Saved data entries
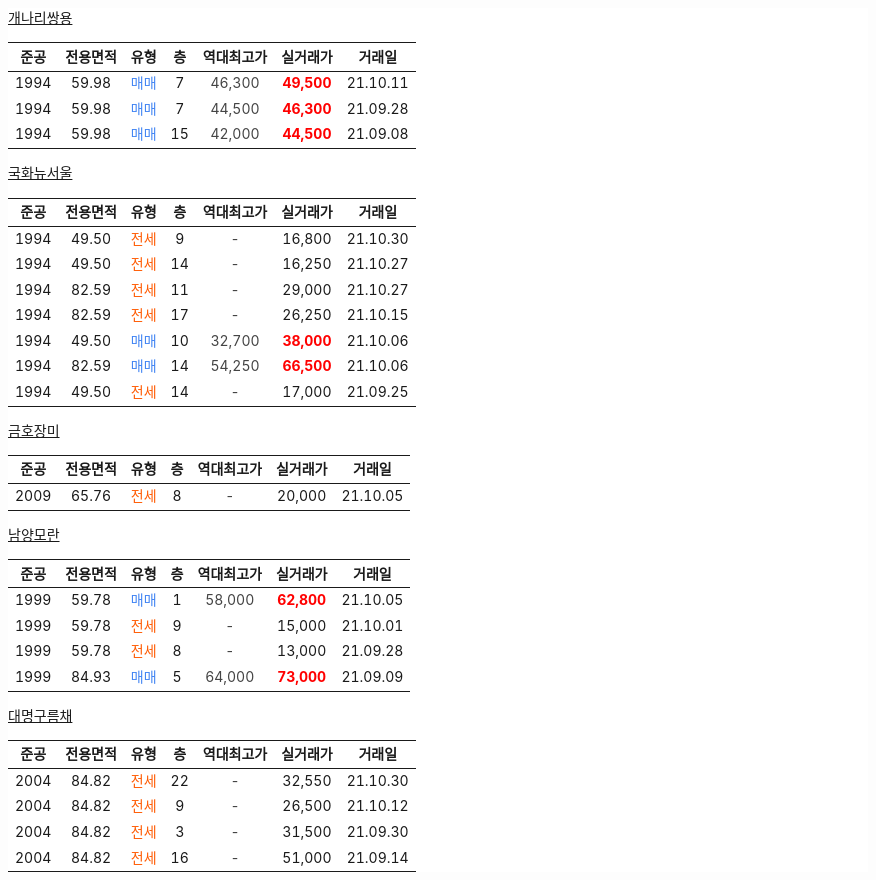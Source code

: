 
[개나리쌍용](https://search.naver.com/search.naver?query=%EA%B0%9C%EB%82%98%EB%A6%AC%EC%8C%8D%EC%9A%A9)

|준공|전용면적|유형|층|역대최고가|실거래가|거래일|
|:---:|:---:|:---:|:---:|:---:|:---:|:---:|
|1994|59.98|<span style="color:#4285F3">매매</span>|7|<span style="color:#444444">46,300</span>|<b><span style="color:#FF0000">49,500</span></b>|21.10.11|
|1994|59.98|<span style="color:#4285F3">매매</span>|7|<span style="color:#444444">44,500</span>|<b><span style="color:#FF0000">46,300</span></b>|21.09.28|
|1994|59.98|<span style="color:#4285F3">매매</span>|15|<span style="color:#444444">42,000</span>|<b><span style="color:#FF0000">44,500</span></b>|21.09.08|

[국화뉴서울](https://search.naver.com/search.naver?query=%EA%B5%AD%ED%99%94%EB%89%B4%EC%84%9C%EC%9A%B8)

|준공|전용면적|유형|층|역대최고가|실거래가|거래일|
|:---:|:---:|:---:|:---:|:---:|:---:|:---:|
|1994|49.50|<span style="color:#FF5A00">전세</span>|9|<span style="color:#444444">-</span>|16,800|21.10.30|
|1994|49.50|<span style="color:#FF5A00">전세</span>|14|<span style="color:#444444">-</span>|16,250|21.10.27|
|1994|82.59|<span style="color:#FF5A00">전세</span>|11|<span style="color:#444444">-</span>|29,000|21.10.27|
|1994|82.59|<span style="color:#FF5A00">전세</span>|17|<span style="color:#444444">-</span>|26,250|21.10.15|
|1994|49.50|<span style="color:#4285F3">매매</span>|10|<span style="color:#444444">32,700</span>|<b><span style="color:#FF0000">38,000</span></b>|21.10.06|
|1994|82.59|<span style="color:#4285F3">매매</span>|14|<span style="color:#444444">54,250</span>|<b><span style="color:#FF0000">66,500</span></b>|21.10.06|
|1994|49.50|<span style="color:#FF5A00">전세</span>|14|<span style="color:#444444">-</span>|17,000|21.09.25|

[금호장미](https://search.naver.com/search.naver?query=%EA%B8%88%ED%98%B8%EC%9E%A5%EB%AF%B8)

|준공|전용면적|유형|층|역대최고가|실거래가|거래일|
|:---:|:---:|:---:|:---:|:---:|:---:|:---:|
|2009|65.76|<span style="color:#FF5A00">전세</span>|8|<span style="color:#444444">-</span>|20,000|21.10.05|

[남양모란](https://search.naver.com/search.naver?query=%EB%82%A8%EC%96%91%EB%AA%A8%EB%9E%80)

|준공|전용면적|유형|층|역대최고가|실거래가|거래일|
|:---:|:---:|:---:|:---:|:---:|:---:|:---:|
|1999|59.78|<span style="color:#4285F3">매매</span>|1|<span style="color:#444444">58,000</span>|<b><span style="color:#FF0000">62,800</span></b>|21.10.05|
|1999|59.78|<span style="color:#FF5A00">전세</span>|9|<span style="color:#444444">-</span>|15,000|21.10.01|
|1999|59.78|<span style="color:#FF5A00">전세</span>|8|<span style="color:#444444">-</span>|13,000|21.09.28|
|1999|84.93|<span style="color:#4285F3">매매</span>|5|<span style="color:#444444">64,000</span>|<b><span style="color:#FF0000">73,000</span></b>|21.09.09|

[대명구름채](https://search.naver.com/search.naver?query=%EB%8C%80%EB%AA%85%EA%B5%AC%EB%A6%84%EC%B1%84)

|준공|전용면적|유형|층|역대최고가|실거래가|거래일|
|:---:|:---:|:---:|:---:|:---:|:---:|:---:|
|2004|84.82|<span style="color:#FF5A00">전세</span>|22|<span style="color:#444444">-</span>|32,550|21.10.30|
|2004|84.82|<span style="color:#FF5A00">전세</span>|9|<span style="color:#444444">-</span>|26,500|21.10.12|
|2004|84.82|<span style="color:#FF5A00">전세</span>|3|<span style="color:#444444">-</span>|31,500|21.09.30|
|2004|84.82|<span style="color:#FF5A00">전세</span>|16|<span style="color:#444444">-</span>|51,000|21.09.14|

YOUR ASSIGNMENT:
Each line in the entries above that includes the string "search" should be extracted.

OUTPUT OF THE TASK:
[개나리쌍용](https://search.naver.com/search.naver?query=%EA%B0%9C%EB%82%98%EB%A6%AC%EC%8C%8D%EC%9A%A9)
[국화뉴서울](https://search.naver.com/search.naver?query=%EA%B5%AD%ED%99%94%EB%89%B4%EC%84%9C%EC%9A%B8)
[금호장미](https://search.naver.com/search.naver?query=%EA%B8%88%ED%98%B8%EC%9E%A5%EB%AF%B8)
[남양모란](https://search.naver.com/search.naver?query=%EB%82%A8%EC%96%91%EB%AA%A8%EB%9E%80)
[대명구름채](https://search.naver.com/search.naver?query=%EB%8C%80%EB%AA%85%EA%B5%AC%EB%A6%84%EC%B1%84)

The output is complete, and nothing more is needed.